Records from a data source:
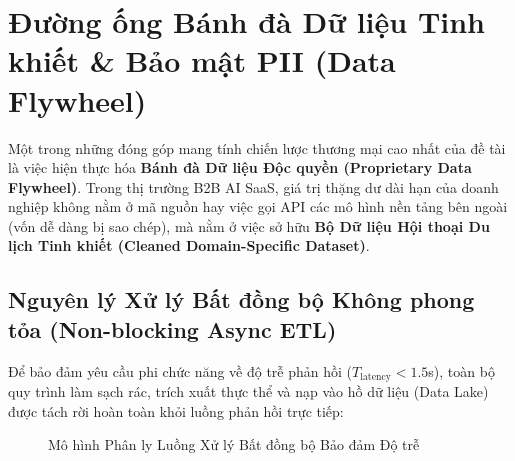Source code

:\section{Đường ống Bánh đà Dữ liệu Tinh khiết \& Bảo mật PII (Data Flywheel)}
\label{sec:data_flywheel_pipeline}

Một trong những đóng góp mang tính chiến lược thương mại cao nhất của đề tài là việc hiện thực hóa \textbf{Bánh đà Dữ liệu Độc quyền (Proprietary Data Flywheel)}. Trong thị trường B2B AI SaaS, giá trị thặng dư dài hạn của doanh nghiệp không nằm ở mã nguồn hay việc gọi API các mô hình nền tảng bên ngoài (vốn dễ dàng bị sao chép), mà nằm ở việc sở hữu \textbf{Bộ Dữ liệu Hội thoại Du lịch Tinh khiết (Cleaned Domain-Specific Dataset)}.

\subsection{Nguyên lý Xử lý Bất đồng bộ Không phong tỏa (Non-blocking Async ETL)}
\label{subsec:async_etl}

Để bảo đảm yêu cầu phi chức năng về độ trễ phản hồi ($T_{\text{latency}} < 1.5$s), toàn bộ quy trình làm sạch rác, trích xuất thực thể và nạp vào hồ dữ liệu (Data Lake) được tách rời hoàn toàn khỏi luồng phản hồi trực tiếp:

\begin{figure}[h!]
\centering
{}
\caption{Mô hình Phân ly Luồng Xử lý Bất đồng bộ Bảo đảm Độ trễ}
\label{fig:async_etl_flywheel}
\end{figure}

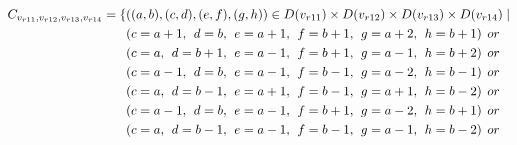 \begin{align*}
\Const{r11}{r12}{r13}{r14}=\{&((a,b),(c,d),(e,f),(g,h))\in \Domain{r11}\times \Domain{r12}\times\Domain{r13}\times\Domain{r14}\mid\\
&(c = a + 1,\hspace{1ex}d = b,\hspace{1ex}e = a + 1, \hspace{1ex}f = b+1,\hspace{1ex}g=a+2,\hspace{1ex}h=b+1)\hspace{1ex} or\\
&(c = a,\hspace{1ex}d = b+1,\hspace{1ex}e = a-1, \hspace{1ex}f = b+1,\hspace{1ex}g=a-1,\hspace{1ex}h=b+2)\hspace{1ex} or\\
&(c = a-1,\hspace{1ex}d = b,\hspace{1ex}e = a-1,\hspace{1ex} f = b-1,\hspace{1ex}g=a-2,\hspace{1ex}h=b-1)\hspace{1ex} or\\
&(c = a,\hspace{1ex}d = b-1,\hspace{1ex}e = a+1, \hspace{1ex}f = b-1,\hspace{1ex}g=a+1,\hspace{1ex}h=b-2)\hspace{1ex} or\\
&(c = a-1,\hspace{1ex}d = b,\hspace{1ex}e = a-1, \hspace{1ex}f = b+1,\hspace{1ex}g=a-2,\hspace{1ex}h=b+1)\hspace{1ex} or\\
&(c = a,\hspace{1ex}d = b-1,\hspace{1ex}e = a-1, \hspace{1ex}f = b-1,\hspace{1ex}g=a-1,\hspace{1ex}h=b-2)\hspace{1ex} or\\

\end{align*}
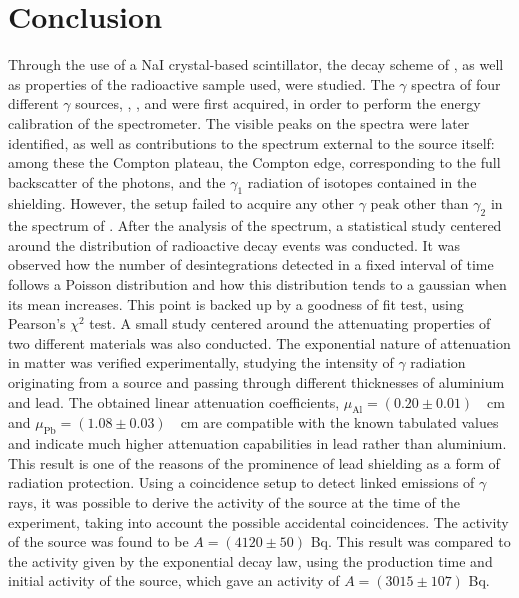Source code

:\section{Conclusion}
Through the use of a NaI crystal-based scintillator, the decay scheme of \cobalt, as well as properties of the radioactive sample used, were studied.
The $\gamma$ spectra of four different $\gamma$ sources, \cesium, \cobalt, \lead and \hafnium were first acquired, in order to perform the energy calibration of the spectrometer.
The visible peaks on the spectra were later identified, as well as contributions to the spectrum external to the source itself:
among these the Compton plateau, the Compton edge, corresponding to the full backscatter of the photons, and the $\gamma_1$ radiation of \lead isotopes contained in the shielding.
However, the setup failed to acquire any other $\gamma$ peak other than $\gamma_2$ in the spectrum of \hafnium.
After the analysis of the spectrum, a statistical study centered around the distribution of radioactive decay events was conducted.
It was observed how the number of desintegrations detected in a fixed interval of time follows a Poisson distribution and how this distribution tends to a gaussian when its mean increases.
This point is backed up by a goodness of fit test, using Pearson's \(\chi^2\) test.
A small study centered around the attenuating properties of two different materials was also conducted.
The exponential nature of attenuation in matter was verified experimentally, studying the intensity of $\gamma$ radiation originating from a \cesium source and passing through different thicknesses of aluminium and lead.
The obtained linear attenuation coefficients, \mbox{$\mu_{\mathrm{Al}} = (0.20 \pm 0.01)$ \unit{\per\cm}} and \mbox{$\mu_{\mathrm{Pb}} = (1.08 \pm 0.03)$ \unit{\per\cm}} are compatible with the known tabulated values and indicate much higher attenuation capabilities in lead rather than aluminium.
This result is one of the reasons of the prominence of lead shielding as a form of radiation protection.
Using a coincidence setup to detect linked emissions of \(\gamma\) rays, it was possible to derive the activity of the \cobalt source at the time of the experiment, taking into account the possible accidental coincidences.
The activity of the source was found to be $A = (4120 \pm 50)$ Bq.
This result was compared to the activity given by the exponential decay law, using the production time and initial activity of the source, which gave an activity of \(A = (3015 \pm 107)\) Bq.
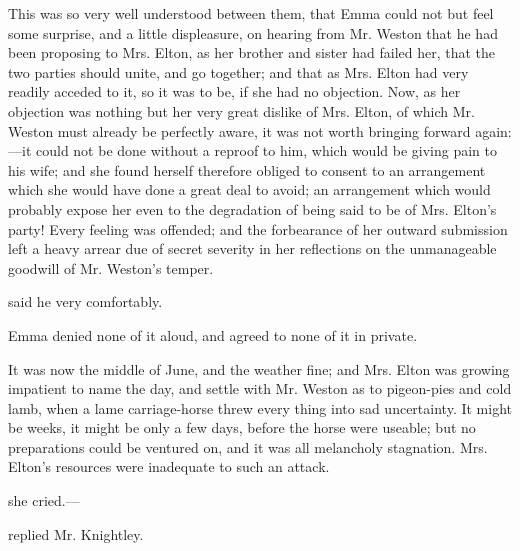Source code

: This was so very well understood between them, that Emma could not but feel some surprise, and a little displeasure, on hearing from Mr. Weston that he had been proposing to Mrs. Elton, as her brother and sister had failed her, that the two parties should unite, and go together; and that as Mrs. Elton had very readily acceded to it, so it was to be, if she had no objection. Now, as her objection was nothing but her very great dislike of Mrs. Elton, of which Mr. Weston must already be perfectly aware, it was not worth bringing forward again:---it could not be done without a reproof to him, which would be giving pain to his wife; and she found herself therefore obliged to consent to an arrangement which she would have done a great deal to avoid; an arrangement which would probably expose her even to the degradation of being said to be of Mrs. Elton's party! Every feeling was offended; and the forbearance of her outward submission left a heavy arrear due of secret severity in her reflections on the unmanageable goodwill of Mr. Weston's temper.

 said he very comfortably. 

Emma denied none of it aloud, and agreed to none of it in private.

It was now the middle of June, and the weather fine; and Mrs. Elton was growing impatient to name the day, and settle with Mr. Weston as to pigeon-pies and cold lamb, when a lame carriage-horse threw every thing into sad uncertainty. It might be weeks, it might be only a few days, before the horse were useable; but no preparations could be ventured on, and it was all melancholy stagnation. Mrs. Elton's resources were inadequate to such an attack.

 she cried.---

 replied Mr. Knightley. 

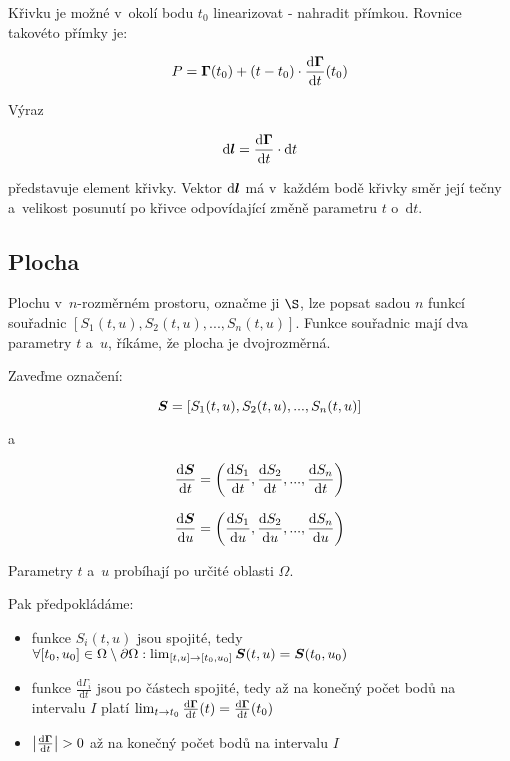 Křivku je možné v~okolí bodu \(t_0\) linearizovat - nahradit přímkou. Rovnice takovéto přímky je:

\begin{equation}
P = \boldsymbol{\Gamma}(t_0) + (t - t_0) \cdot \frac{\mathrm{d}\boldsymbol{\Gamma}}{\mathrm{d}t}(t_0)
\end{equation}

Výraz 

\begin{equation}
\mathrm{d}\boldsymbol{l} = \frac{\mathrm{d}\boldsymbol{\Gamma}}{\mathrm{d}t} \cdot \mathrm{d}t 
\end{equation}

představuje element křivky. Vektor \(\mathrm{d}\boldsymbol{l}\) má v~každém bodě křivky směr její tečny a~velikost posunutí po křivce odpovídající změně parametru \(t\) o~\(\mathrm{d}t\).

\subsection{Plocha}

Plochu v~\(n\)-rozměrném prostoru, označme ji \(\S\), lze popsat sadou \(n\) funkcí souřadnic \([S_1(t, u), S_2(t, u), ..., S_n(t, u)]\). Funkce souřadnic mají dva parametry \(t\) a~\(u\), říkáme, že plocha je dvojrozměrná.

Zaveďme označení:

\begin{equation}
\boldsymbol{S} = [S_1(t, u), S_2(t, u), ..., S_n(t, u)]
\end{equation}

a

\begin{equation}
\frac{\mathrm{d}\boldsymbol{S}}{\mathrm{d}t} = \left(\frac{\mathrm{d}S_1}{\mathrm{d}t}, \frac{\mathrm{d}S_2}{\mathrm{d}t}, ..., \frac{\mathrm{d}S_n}{\mathrm{d}t} \right)
\end{equation}

\begin{equation}
\frac{\mathrm{d}\boldsymbol{S}}{\mathrm{d}u} = \left(\frac{\mathrm{d}S_1}{\mathrm{d}u}, \frac{\mathrm{d}S_2}{\mathrm{d}u}, ..., \frac{\mathrm{d}S_n}{\mathrm{d}u} \right)
\end{equation}

Parametry \(t\) a~\(u\) probíhají po určité oblasti \(\Omega\).

Pak předpokládáme:

\begin{itemize}
\item funkce \(S_i(t, u)\) jsou spojité, tedy \(\forall [t_0, u_0] \in \Omega \setminus \partial \Omega: \lim_{[t, u] \to [t_0, u_0]} \boldsymbol{S}(t, u) = \boldsymbol{S}(t_0, u_0)\)
\item funkce \(\frac{\mathrm{d}\Gamma_i}{\mathrm{d}t}\) jsou po částech spojité, tedy až na konečný počet bodů na intervalu \(I\) platí \(\lim_{t \to t_0} \frac{\mathrm{d}\boldsymbol{\Gamma}}{\mathrm{d}t}(t) = \frac{\mathrm{d}\boldsymbol{\Gamma}}{\mathrm{d}t}(t_0)\)
\item \(\left|\frac{\mathrm{d}\boldsymbol{\Gamma}}{\mathrm{d}t} \right| > 0\) až na konečný počet bodů na intervalu \(I\)
\end{itemize}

*EXERCISE PROMPT*. Make a copy of each line in the records above that has the word "Omega".

*SOLVED EXERCISE*.
Parametry \(t\) a~\(u\) probíhají po určité oblasti \(\Omega\).
\item funkce \(S_i(t, u)\) jsou spojité, tedy \(\forall [t_0, u_0] \in \Omega \setminus \partial \Omega: \lim_{[t, u] \to [t_0, u_0]} \boldsymbol{S}(t, u) = \boldsymbol{S}(t_0, u_0)\)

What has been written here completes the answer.